The premier of Nunavut (ᓯᕗᓕᖅᑎ ᓄᓇᕗᒻᒥ; Inuinnaqtun: Hivuliqti Nunavunmi; premier ministre du Nunavut) is the first minister for the Canadian territory of Nunavut. The premier is the territory's head of government, elected by and accountable to all Members of the Assembly. The powers of the Premier center around three elements: the ability to include (or exclude or delay) items from the cabinet agenda; the ability to allocate and re-assign, if desired, the portfolios of those Ministers elected by the Assembly; and the ability to appoint and remove Department Heads (Deputy Ministers). Unlike a provincial Premier, the Nunavut Premier does not select or dismiss Ministers and does not control a party apparatus assuring the passage of legislation in the Assembly.

Unlike most other premiers who are officially appointed by a lieutenant governor or commissioner on account of their leadership of a majority bloc in the legislature, the premier, and the Cabinet, is directly elected by the non-partisan members of the Legislative Assembly of Nunavut, in accordance with the system of consensus government.

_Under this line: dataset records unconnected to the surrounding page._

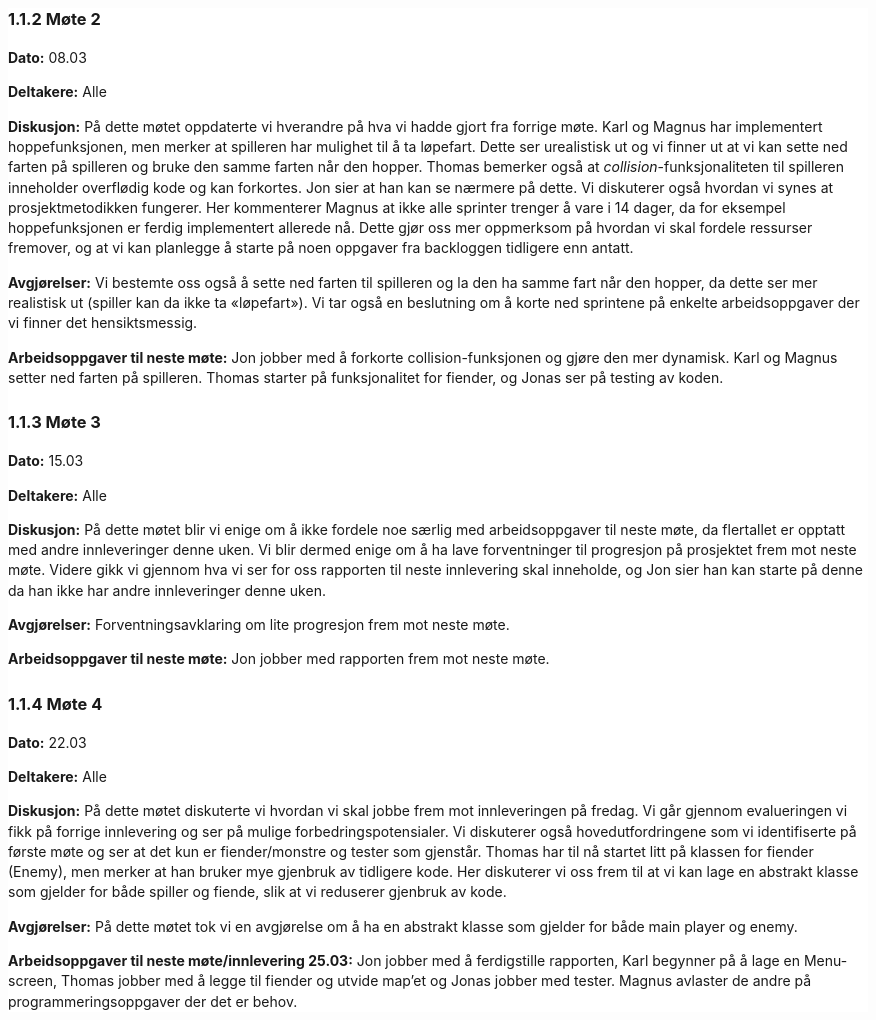 
### 1.1.2 Møte 2
**Dato:** 08.03  

**Deltakere:** Alle  

**Diskusjon:** På dette møtet oppdaterte vi hverandre på hva vi hadde gjort fra forrige møte. Karl og Magnus har implementert hoppefunksjonen, men merker at spilleren har mulighet til å ta løpefart. Dette ser urealistisk ut og vi finner ut at vi kan sette ned farten på spilleren og bruke den samme farten når den hopper. Thomas bemerker også at *collision*-funksjonaliteten til spilleren inneholder overflødig kode og kan forkortes. Jon sier at han kan se nærmere på dette. Vi diskuterer også hvordan vi synes at prosjektmetodikken fungerer. Her kommenterer Magnus at ikke alle sprinter trenger å vare i 14 dager, da for eksempel hoppefunksjonen er ferdig implementert allerede nå. Dette gjør oss mer oppmerksom på hvordan vi skal fordele ressurser fremover, og at vi kan planlegge å starte på noen oppgaver fra backloggen tidligere enn antatt.  

**Avgjørelser:** Vi bestemte oss også å sette ned farten til spilleren og la den ha samme fart når den hopper, da dette ser mer realistisk ut (spiller kan da ikke ta «løpefart»). Vi tar også en beslutning om å korte ned sprintene på enkelte arbeidsoppgaver der vi finner det hensiktsmessig.  

**Arbeidsoppgaver til neste møte:** Jon jobber med å forkorte collision-funksjonen og gjøre den mer dynamisk. Karl og Magnus setter ned farten på spilleren. Thomas starter på funksjonalitet for fiender, og Jonas ser på testing av koden.  


### 1.1.3 Møte 3
**Dato:** 15.03  

**Deltakere:** Alle  

**Diskusjon:** På dette møtet blir vi enige om å ikke fordele noe særlig med arbeidsoppgaver til neste møte, da flertallet er opptatt med andre innleveringer denne uken. Vi blir dermed enige om å ha lave forventninger til progresjon på prosjektet frem mot neste møte. Videre gikk vi gjennom hva vi ser for oss rapporten til neste innlevering skal inneholde, og Jon sier han kan starte på denne da han ikke har andre innleveringer denne uken.  

**Avgjørelser:** Forventningsavklaring om lite progresjon frem mot neste møte.  

**Arbeidsoppgaver til neste møte:** Jon jobber med rapporten frem mot neste møte.  


### 1.1.4 Møte 4
**Dato:** 22.03  

**Deltakere:** Alle  

**Diskusjon:** På dette møtet diskuterte vi hvordan vi skal jobbe frem mot innleveringen på fredag. Vi går gjennom evalueringen vi fikk på forrige innlevering og ser på mulige forbedringspotensialer. Vi diskuterer også hovedutfordringene som vi identifiserte på første møte og ser at det kun er fiender/monstre og tester som gjenstår. Thomas har til nå startet litt på klassen for fiender (Enemy), men merker at han bruker mye gjenbruk av tidligere kode. Her diskuterer vi oss frem til at vi kan lage en abstrakt klasse som gjelder for både spiller og fiende, slik at vi reduserer gjenbruk av kode.  

**Avgjørelser:** På dette møtet tok vi en avgjørelse om å ha en abstrakt klasse som gjelder for både main player og enemy.  

**Arbeidsoppgaver til neste møte/innlevering 25.03:** Jon jobber med å ferdigstille rapporten, Karl begynner på å lage en Menu-screen, Thomas jobber med å legge til fiender og utvide map’et og Jonas jobber med tester. Magnus avlaster de andre på programmeringsoppgaver der det er behov.  
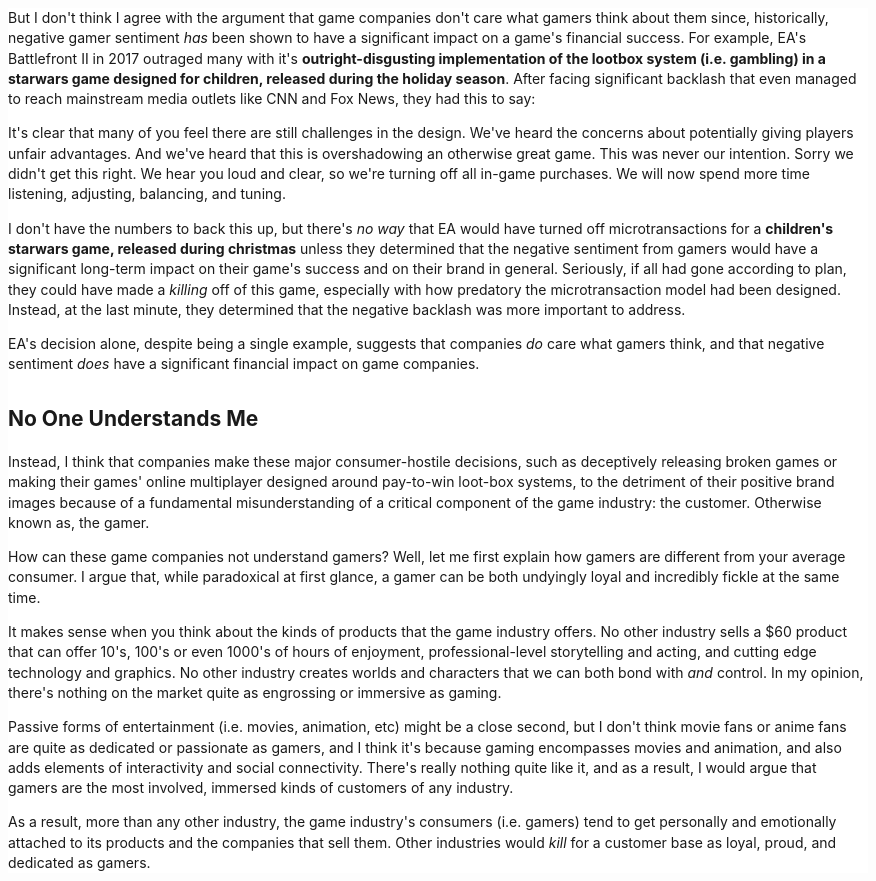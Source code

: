 But I don't think I agree with the argument that game companies don't care what gamers think about them since, historically, negative gamer sentiment *has* been shown to have a significant impact on a game's financial success. 
For example, EA's Battlefront II in 2017 outraged many with it's **outright-disgusting implementation of the lootbox system (i.e. gambling) in a starwars game designed for children, released during the holiday season**. After facing significant backlash that even managed to reach mainstream media outlets like CNN and Fox News, they had this to say:

<info-box :source-name="'Tweet from EA\'s official Twitter Account'" :source-link="'https://twitter.com/EAStarWars/status/931332890717143040'">
It's clear that many of you feel there are still challenges in the design. We've heard the concerns about potentially giving players unfair advantages. And we've heard that this is overshadowing an otherwise great game. This was never our intention. Sorry we didn't get this right. We hear you loud and clear, so we're turning off all in-game purchases. We will now spend more time listening, adjusting, balancing, and tuning.
</info-box>

I don't have the numbers to back this up, but there's *no way* that EA would have turned off microtransactions for a **children's starwars game, released during christmas** unless they determined that the negative sentiment from gamers would have a significant long-term impact on their game's success and on their brand in general. Seriously, if all had gone according to plan, they could have made a *killing* off of this game, especially with how predatory the microtransaction model had been designed. Instead, at the last minute, they determined that the negative backlash was more important to address. 

EA's decision alone, despite being a single example, suggests that companies *do* care what gamers think, and that negative sentiment *does* have a significant financial impact on game companies.

## No One Understands Me
Instead, I think that companies make these major consumer-hostile decisions, such as deceptively releasing broken games or making their games' online multiplayer designed around pay-to-win loot-box systems, to the detriment of their positive brand images because of a fundamental misunderstanding of a critical component of the game industry: the customer. Otherwise known as, the gamer.

How can these game companies not understand gamers? Well, let me first explain how gamers are different from your average consumer. I argue that, while paradoxical at first glance, a gamer can be both undyingly loyal and incredibly fickle at the same time.

It makes sense when you think about the kinds of products that the game industry offers. No other industry sells a $60 product that can offer 10's, 100's or even 1000's of hours of enjoyment, professional-level storytelling and acting, and cutting edge technology and graphics. No other industry creates worlds and characters that we can both bond with *and* control. In my opinion, there's nothing on the market quite as engrossing or immersive as gaming. 

Passive forms of entertainment (i.e. movies, animation, etc) might be a close second, but I don't think movie fans or anime fans are quite as dedicated or passionate as gamers, and I think it's because gaming encompasses movies and animation, and also adds elements of interactivity and social connectivity. There's really nothing quite like it, and as a result, I would argue that gamers are the most involved, immersed kinds of customers of any industry.

As a result, more than any other industry, the game industry's consumers (i.e. gamers) tend to get personally and emotionally attached to its products and the companies that sell them. Other industries would *kill* for a customer base as loyal, proud, and dedicated as gamers. 
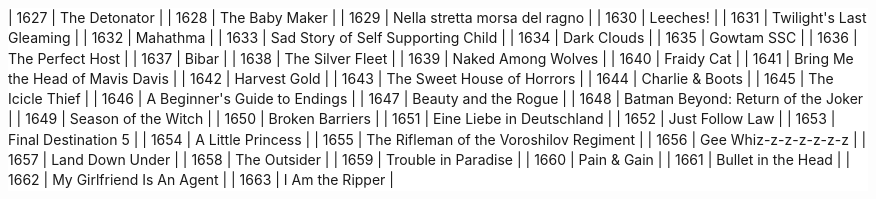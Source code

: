 | 1627 | The Detonator                                                        |
| 1628 | The Baby Maker                                                       |
| 1629 | Nella stretta morsa del ragno                                        |
| 1630 | Leeches!                                                             |
| 1631 | Twilight's Last Gleaming                                             |
| 1632 | Mahathma                                                             |
| 1633 | Sad Story of Self Supporting Child                                   |
| 1634 | Dark Clouds                                                          |
| 1635 | Gowtam SSC                                                           |
| 1636 | The Perfect Host                                                     |
| 1637 | Bibar                                                                |
| 1638 | The Silver Fleet                                                     |
| 1639 | Naked Among Wolves                                                   |
| 1640 | Fraidy Cat                                                           |
| 1641 | Bring Me the Head of Mavis Davis                                     |
| 1642 | Harvest Gold                                                         |
| 1643 | The Sweet House of Horrors                                           |
| 1644 | Charlie & Boots                                                      |
| 1645 | The Icicle Thief                                                     |
| 1646 | A Beginner's Guide to Endings                                        |
| 1647 | Beauty and the Rogue                                                 |
| 1648 | Batman Beyond: Return of the Joker                                   |
| 1649 | Season of the Witch                                                  |
| 1650 | Broken Barriers                                                      |
| 1651 | Eine Liebe in Deutschland                                            |
| 1652 | Just Follow Law                                                      |
| 1653 | Final Destination 5                                                  |
| 1654 | A Little Princess                                                    |
| 1655 | The Rifleman of the Voroshilov Regiment                              |
| 1656 | Gee Whiz-z-z-z-z-z-z                                                 |
| 1657 | Land Down Under                                                      |
| 1658 | The Outsider                                                         |
| 1659 | Trouble in Paradise                                                  |
| 1660 | Pain & Gain                                                          |
| 1661 | Bullet in the Head                                                   |
| 1662 | My Girlfriend Is An Agent                                            |
| 1663 | I Am the Ripper                                                      |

The premier is formally appointed by the commissioner of Nunavut, but this is nominal as the Commissioner is bound to act on the Assembly's recommendation by both the Nunavut Act and convention.

==History==
The territory's first premier, Paul Okalik, was elected after the 1999 general elections. He was re-elected to a second term after the 2004 general elections. Although Okalik was re-elected to a third term after the 2008 general elections in the Iqaluit West riding, he was defeated by newly elected MLA Eva Aariak in the premiership vote on November 14. On November 15, 2013, Peter Taptuna beat out Okalik and Paul Quassa for the position of premier. Quassa was elected in 2017 but lost a confidence vote in 2018 which led to the election of Joe Savikataaq. P.J. Akeeagok was selected to become premier in the Nunavut Leadership Forum on November 17, 2021 defeating Savikataaq. John Main succeeded Akeeagok in 2025, becoming the first non-Inuk premier in territory history.